Hope S. Rugo, MD: It’s an interesting agent because this toxin is SN-38, which is the active metabolite of irinotecan. We’re also targeting TOP1, which is interesting because we haven’t done much in this area before in breast cancer. The data from the triple-negative single-arm group has been looked at in a number of ways, but these patients were heavily pretreated. The ASCENT trial that you were talking about has completed accrual, and so we’re hoping to see data in the not-too-distant future.
Even more exciting for all of us is that we’re hoping to hear something from the FDA on the accelerated approval of sacituzumab govitecan in the next few months. That may make the agent available for our patients earlier. Then there’s a trial ongoing in patients with hormone receptor–positive disease called TROPICS-02, which is randomizing patients to receive sacituzumab or chemotherapy of physician choice. Go ahead, Claudine.
Claudine J. Isaacs, MD: I just wanted to say 1 quick thing. For those of us who have had experience with this drug on clinical trials, there has been an impressive response in a number of patients, which is what is driving all of us to be very eager for the accelerated approval for this drug to be able to offer our patients.
Hope S. Rugo, MD: Absolutely. There are also other agents that are being tested. Certainly, there’s been interest in AKT inhibitors. Priyanka, I know you’ve done some work with PI3 kinase inhibitors. Maybe just mention the AKT inhibitor trials?
Priyanka Sharma, MD: We’ve now had 2 randomized phase 2 trials and…breast cancer in the first-line setting mainly that demonstrated benefit of adding an AKT inhibitor to a taxane backbone.
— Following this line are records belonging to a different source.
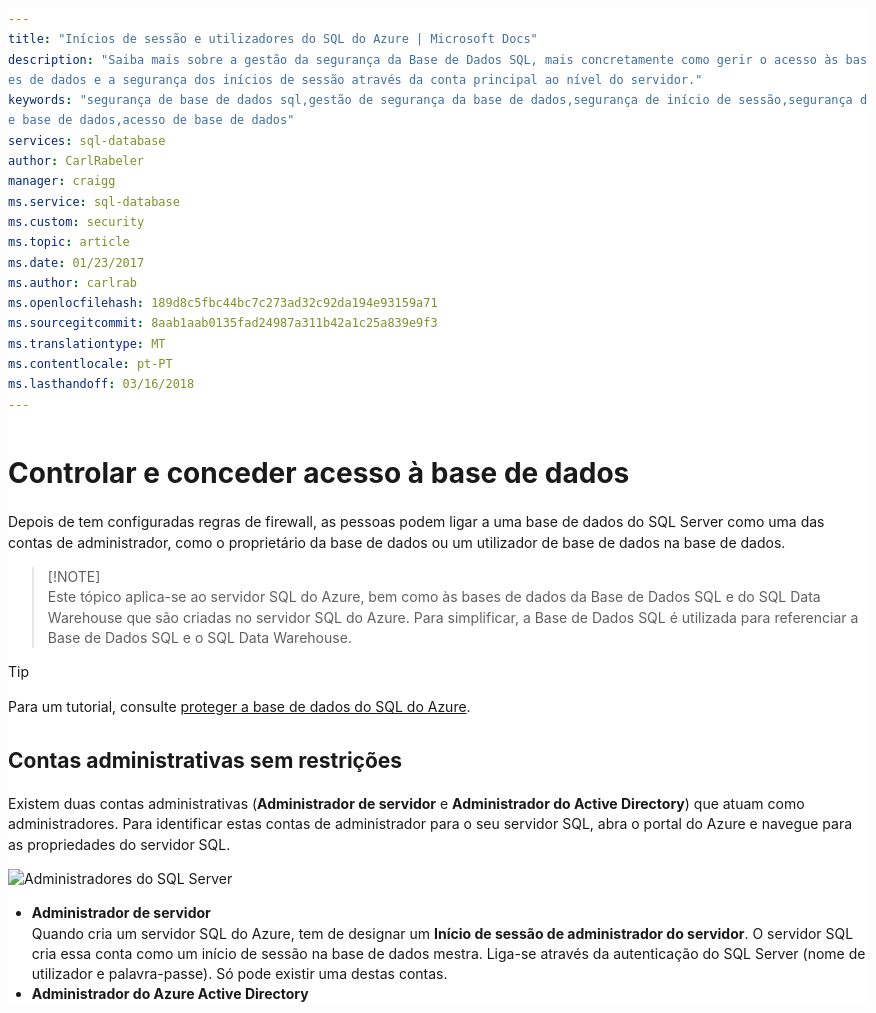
 ```yaml
---
title: "Inícios de sessão e utilizadores do SQL do Azure | Microsoft Docs"
description: "Saiba mais sobre a gestão da segurança da Base de Dados SQL, mais concretamente como gerir o acesso às bases de dados e a segurança dos inícios de sessão através da conta principal ao nível do servidor."
keywords: "segurança de base de dados sql,gestão de segurança da base de dados,segurança de início de sessão,segurança de base de dados,acesso de base de dados"
services: sql-database
author: CarlRabeler
manager: craigg
ms.service: sql-database
ms.custom: security
ms.topic: article
ms.date: 01/23/2017
ms.author: carlrab
ms.openlocfilehash: 189d8c5fbc44bc7c273ad32c92da194e93159a71
ms.sourcegitcommit: 8aab1aab0135fad24987a311b42a1c25a839e9f3
ms.translationtype: MT
ms.contentlocale: pt-PT
ms.lasthandoff: 03/16/2018
---
```

# <a name="controlling-and-granting-database-access"></a>Controlar e conceder acesso à base de dados

Depois de tem configuradas regras de firewall, as pessoas podem ligar a uma base de dados do SQL Server como uma das contas de administrador, como o proprietário da base de dados ou um utilizador de base de dados na base de dados.  

>  [!NOTE]  
>  Este tópico aplica-se ao servidor SQL do Azure, bem como às bases de dados da Base de Dados SQL e do SQL Data Warehouse que são criadas no servidor SQL do Azure. Para simplificar, a Base de Dados SQL é utilizada para referenciar a Base de Dados SQL e o SQL Data Warehouse. 
>

> [!TIP]
> Para um tutorial, consulte [proteger a base de dados do SQL do Azure](sql-database-security-tutorial.md).
>


## <a name="unrestricted-administrative-accounts"></a>Contas administrativas sem restrições
Existem duas contas administrativas (**Administrador de servidor** e **Administrador do Active Directory**) que atuam como administradores. Para identificar estas contas de administrador para o seu servidor SQL, abra o portal do Azure e navegue para as propriedades do servidor SQL.

![Administradores do SQL Server](./media/sql-database-manage-logins/sql-admins.png)

- **Administrador de servidor**   
Quando cria um servidor SQL do Azure, tem de designar um **Início de sessão de administrador do servidor**. O servidor SQL cria essa conta como um início de sessão na base de dados mestra. Liga-se através da autenticação do SQL Server (nome de utilizador e palavra-passe). Só pode existir uma destas contas.   
- **Administrador do Azure Active Directory**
Both of those 2 trials have led to development and initiation of phase 3 trials with paclitaxel with or without an AKT inhibitor, either ipatasertib or capivasertib. They’re taking different approaches. Some trials are restricting you to biomarkers for a select population—those that have mutations in the PI3 kinase AKT pathway—and the others are more open in terms of taking all comers in the first-line setting. An important area of future research is going to be trying to figure out the role of immune checkpoint inhibition versus these targeted agents in the first-line setting when we are using a taxane backbone. Hopefully some of these ongoing studies will answer those questions.